2 февраля 1931 г., за несколько месяцев до окончания следствия, чрезвычайное Общее собрание АН СССР на основании "установления факта участия четырех действительных членов Академии наук СССР: С.Ф.Платонова, Е.В.Тарле, Н.П.Лихачева и М.К.Любавского в контрреволюционном заговоре" и согласно статье 19 устава Академии "единогласно" постановило исключить их из числа действительных членов78. Так в протоколе. На деле же известно, что А.П.Карпинский, первый избранный демократическим путем в 1917 г. президент Академии, решительно возражал против исключения, за что подвергся сильному давлению и нападкам в газетах. Кроме того, обратим внимание и на то обстоятельство, что на собрании присутствовало менее половины академиков (имея в виду, что четыре арестованных до момента исключения тоже были академиками, хотя и не могли присутствовать).
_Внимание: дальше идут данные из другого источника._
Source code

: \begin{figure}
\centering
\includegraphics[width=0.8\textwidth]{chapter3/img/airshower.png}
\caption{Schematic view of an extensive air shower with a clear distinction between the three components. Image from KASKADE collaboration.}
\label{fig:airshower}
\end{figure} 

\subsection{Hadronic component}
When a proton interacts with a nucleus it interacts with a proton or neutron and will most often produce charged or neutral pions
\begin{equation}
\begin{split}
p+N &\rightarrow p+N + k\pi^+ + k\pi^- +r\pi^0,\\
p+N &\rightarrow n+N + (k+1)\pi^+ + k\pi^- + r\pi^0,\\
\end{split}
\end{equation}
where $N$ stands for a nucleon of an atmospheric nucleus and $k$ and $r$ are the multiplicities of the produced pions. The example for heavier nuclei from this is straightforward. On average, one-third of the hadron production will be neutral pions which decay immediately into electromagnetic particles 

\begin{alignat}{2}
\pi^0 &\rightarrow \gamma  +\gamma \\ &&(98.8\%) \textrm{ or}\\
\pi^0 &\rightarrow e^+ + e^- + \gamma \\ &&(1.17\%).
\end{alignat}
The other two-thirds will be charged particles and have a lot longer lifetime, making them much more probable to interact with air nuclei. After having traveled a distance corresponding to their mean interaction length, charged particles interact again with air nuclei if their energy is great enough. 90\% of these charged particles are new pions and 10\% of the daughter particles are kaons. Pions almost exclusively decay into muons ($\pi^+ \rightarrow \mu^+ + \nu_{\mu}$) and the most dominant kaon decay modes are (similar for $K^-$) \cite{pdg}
Новый непременный секретарь Академии В.П.Волгин, выступая на чрезвычайной сессии АН СССР 27 июня 1931 г., известил всех, что в "тот критический момент, когда пролетарская общественность страны ребром поставила перед Академией вопрос, может и желает ли она войти в качестве одного из отрядов в ряды великой армии борцов за социализм, Академия смогла ответить: да"79. Официальный "глава" тогдашней исторической науки и ее "реорганизатор" М.Н.Покровский мог быть удовлетворен – крупнейшие представители "буржуазной историографии" были устранены80.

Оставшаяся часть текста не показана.